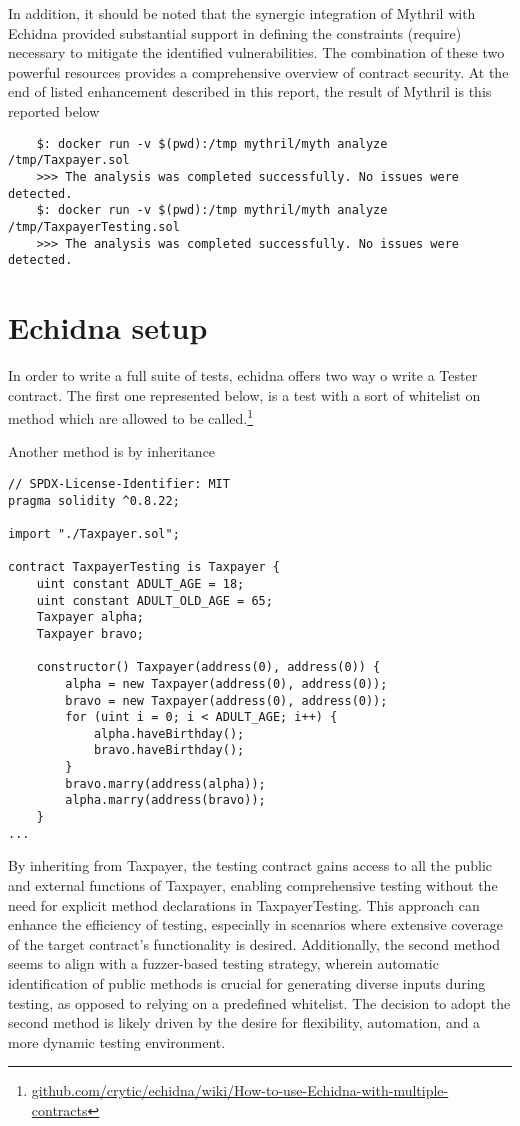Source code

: \documentclass{article}
\begin{document}
In addition, it should be noted that the synergic integration of Mythril with Echidna provided substantial support in defining the constraints (require) necessary to mitigate the identified vulnerabilities. The combination of these two powerful resources provides a comprehensive overview of contract security.
At the end of listed enhancement described in this report, the result of Mythril is this reported below
\begin{verbatim}
    $: docker run -v $(pwd):/tmp mythril/myth analyze /tmp/Taxpayer.sol
    >>> The analysis was completed successfully. No issues were detected.
    $: docker run -v $(pwd):/tmp mythril/myth analyze /tmp/TaxpayerTesting.sol
    >>> The analysis was completed successfully. No issues were detected.
\end{verbatim}

\section{Echidna setup}
In order to write a full suite of tests, echidna offers two way o write a Tester contract. The first one represented below, is a test with a sort of whitelist on method which are allowed to be called.\footnote{\href{https://github.com/crytic/echidna/wiki/How-to-use-Echidna-with-multiple-contracts}{github.com/crytic/echidna/wiki/How-to-use-Echidna-with-multiple-contracts}}

Another method is by inheritance
\begin{verbatim}
// SPDX-License-Identifier: MIT
pragma solidity ^0.8.22;

import "./Taxpayer.sol"; 

contract TaxpayerTesting is Taxpayer {
    uint constant ADULT_AGE = 18;
    uint constant ADULT_OLD_AGE = 65;
    Taxpayer alpha;
    Taxpayer bravo;

    constructor() Taxpayer(address(0), address(0)) {
        alpha = new Taxpayer(address(0), address(0));
        bravo = new Taxpayer(address(0), address(0));
        for (uint i = 0; i < ADULT_AGE; i++) {
            alpha.haveBirthday();
            bravo.haveBirthday();
        }
        bravo.marry(address(alpha));
        alpha.marry(address(bravo));
    }
...
\end{verbatim}
By inheriting from Taxpayer, the testing contract gains access to all the public and external functions of Taxpayer, enabling comprehensive testing without the need for explicit method declarations in TaxpayerTesting. This approach can enhance the efficiency of testing, especially in scenarios where extensive coverage of the target contract's functionality is desired. Additionally, the second method seems to align with a fuzzer-based testing strategy, wherein automatic identification of public methods is crucial for generating diverse inputs during testing, as opposed to relying on a predefined whitelist. The decision to adopt the second method is likely driven by the desire for flexibility, automation, and a more dynamic testing environment.
\end{document}
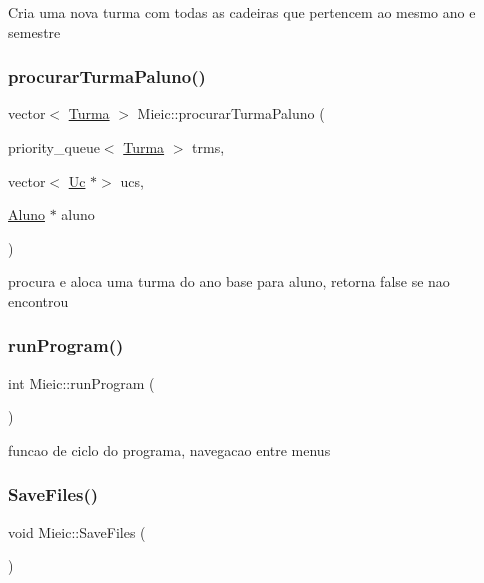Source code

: Cria uma nova turma com todas as cadeiras que pertencem ao mesmo ano e semestre \hypertarget{class_mieic_aeaf54232a10821d3fe70d0c33e787d50}{}\label{class_mieic_aeaf54232a10821d3fe70d0c33e787d50} 
\subsubsection{\texorpdfstring{procurar\+Turma\+Paluno()}{procurarTurmaPaluno()}}
{\footnotesize\ttfamily vector$<$ \hyperlink{class_turma}{Turma} $>$ Mieic\+::procurar\+Turma\+Paluno (\begin{DoxyParamCaption}\item[{priority\+\_\+queue$<$ \hyperlink{class_turma}{Turma} $>$}]{trms,  }\item[{vector$<$ \hyperlink{class_uc}{Uc} $\ast$$>$}]{ucs,  }\item[{\hyperlink{class_aluno}{Aluno} $\ast$}]{aluno }\end{DoxyParamCaption})}

procura e aloca uma turma do ano base para aluno, retorna false se nao encontrou \hypertarget{class_mieic_a0aed4ed8f9ba31122b083f018954fdf7}{}\label{class_mieic_a0aed4ed8f9ba31122b083f018954fdf7} 
\subsubsection{\texorpdfstring{run\+Program()}{runProgram()}}
{\footnotesize\ttfamily int Mieic\+::run\+Program (\begin{DoxyParamCaption}{ }\end{DoxyParamCaption})}

funcao de ciclo do programa, navegacao entre menus \hypertarget{class_mieic_aa6eb7c4c3f8931e684948bf5af492257}{}\label{class_mieic_aa6eb7c4c3f8931e684948bf5af492257} 
\subsubsection{\texorpdfstring{Save\+Files()}{SaveFiles()}}
{\footnotesize\ttfamily void Mieic\+::\+Save\+Files (\begin{DoxyParamCaption}{ }\end{DoxyParamCaption})}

### EXERCISE INSTRUCTIONS
If pictures appear among the records, do not carry them over; retype the rest exactly.

### YOUR RESPONSE
Source code

: \documentclass{article}
\begin{document}
In addition, it should be noted that the synergic integration of Mythril with Echidna provided substantial support in defining the constraints (require) necessary to mitigate the identified vulnerabilities. The combination of these two powerful resources provides a comprehensive overview of contract security.
At the end of listed enhancement described in this report, the result of Mythril is this reported below
\begin{verbatim}
    $: docker run -v $(pwd):/tmp mythril/myth analyze /tmp/Taxpayer.sol
    >>> The analysis was completed successfully. No issues were detected.
    $: docker run -v $(pwd):/tmp mythril/myth analyze /tmp/TaxpayerTesting.sol
    >>> The analysis was completed successfully. No issues were detected.
\end{verbatim}

\section{Echidna setup}
In order to write a full suite of tests, echidna offers two way o write a Tester contract. The first one represented below, is a test with a sort of whitelist on method which are allowed to be called.\footnote{\href{https://github.com/crytic/echidna/wiki/How-to-use-Echidna-with-multiple-contracts}{github.com/crytic/echidna/wiki/How-to-use-Echidna-with-multiple-contracts}}

Another method is by inheritance
\begin{verbatim}
// SPDX-License-Identifier: MIT
pragma solidity ^0.8.22;

import "./Taxpayer.sol"; 

contract TaxpayerTesting is Taxpayer {
    uint constant ADULT_AGE = 18;
    uint constant ADULT_OLD_AGE = 65;
    Taxpayer alpha;
    Taxpayer bravo;

    constructor() Taxpayer(address(0), address(0)) {
        alpha = new Taxpayer(address(0), address(0));
        bravo = new Taxpayer(address(0), address(0));
        for (uint i = 0; i < ADULT_AGE; i++) {
            alpha.haveBirthday();
            bravo.haveBirthday();
        }
        bravo.marry(address(alpha));
        alpha.marry(address(bravo));
    }
...
\end{verbatim}
By inheriting from Taxpayer, the testing contract gains access to all the public and external functions of Taxpayer, enabling comprehensive testing without the need for explicit method declarations in TaxpayerTesting. This approach can enhance the efficiency of testing, especially in scenarios where extensive coverage of the target contract's functionality is desired. Additionally, the second method seems to align with a fuzzer-based testing strategy, wherein automatic identification of public methods is crucial for generating diverse inputs during testing, as opposed to relying on a predefined whitelist. The decision to adopt the second method is likely driven by the desire for flexibility, automation, and a more dynamic testing environment.
\end{document}
Source code

: Cria uma nova turma com todas as cadeiras que pertencem ao mesmo ano e semestre \hypertarget{class_mieic_aeaf54232a10821d3fe70d0c33e787d50}{}\label{class_mieic_aeaf54232a10821d3fe70d0c33e787d50} 
\subsubsection{\texorpdfstring{procurar\+Turma\+Paluno()}{procurarTurmaPaluno()}}
{\footnotesize\ttfamily vector$<$ \hyperlink{class_turma}{Turma} $>$ Mieic\+::procurar\+Turma\+Paluno (\begin{DoxyParamCaption}\item[{priority\+\_\+queue$<$ \hyperlink{class_turma}{Turma} $>$}]{trms,  }\item[{vector$<$ \hyperlink{class_uc}{Uc} $\ast$$>$}]{ucs,  }\item[{\hyperlink{class_aluno}{Aluno} $\ast$}]{aluno }\end{DoxyParamCaption})}

procura e aloca uma turma do ano base para aluno, retorna false se nao encontrou \hypertarget{class_mieic_a0aed4ed8f9ba31122b083f018954fdf7}{}\label{class_mieic_a0aed4ed8f9ba31122b083f018954fdf7} 
\subsubsection{\texorpdfstring{run\+Program()}{runProgram()}}
{\footnotesize\ttfamily int Mieic\+::run\+Program (\begin{DoxyParamCaption}{ }\end{DoxyParamCaption})}

funcao de ciclo do programa, navegacao entre menus \hypertarget{class_mieic_aa6eb7c4c3f8931e684948bf5af492257}{}\label{class_mieic_aa6eb7c4c3f8931e684948bf5af492257} 
\subsubsection{\texorpdfstring{Save\+Files()}{SaveFiles()}}
{\footnotesize\ttfamily void Mieic\+::\+Save\+Files (\begin{DoxyParamCaption}{ }\end{DoxyParamCaption})}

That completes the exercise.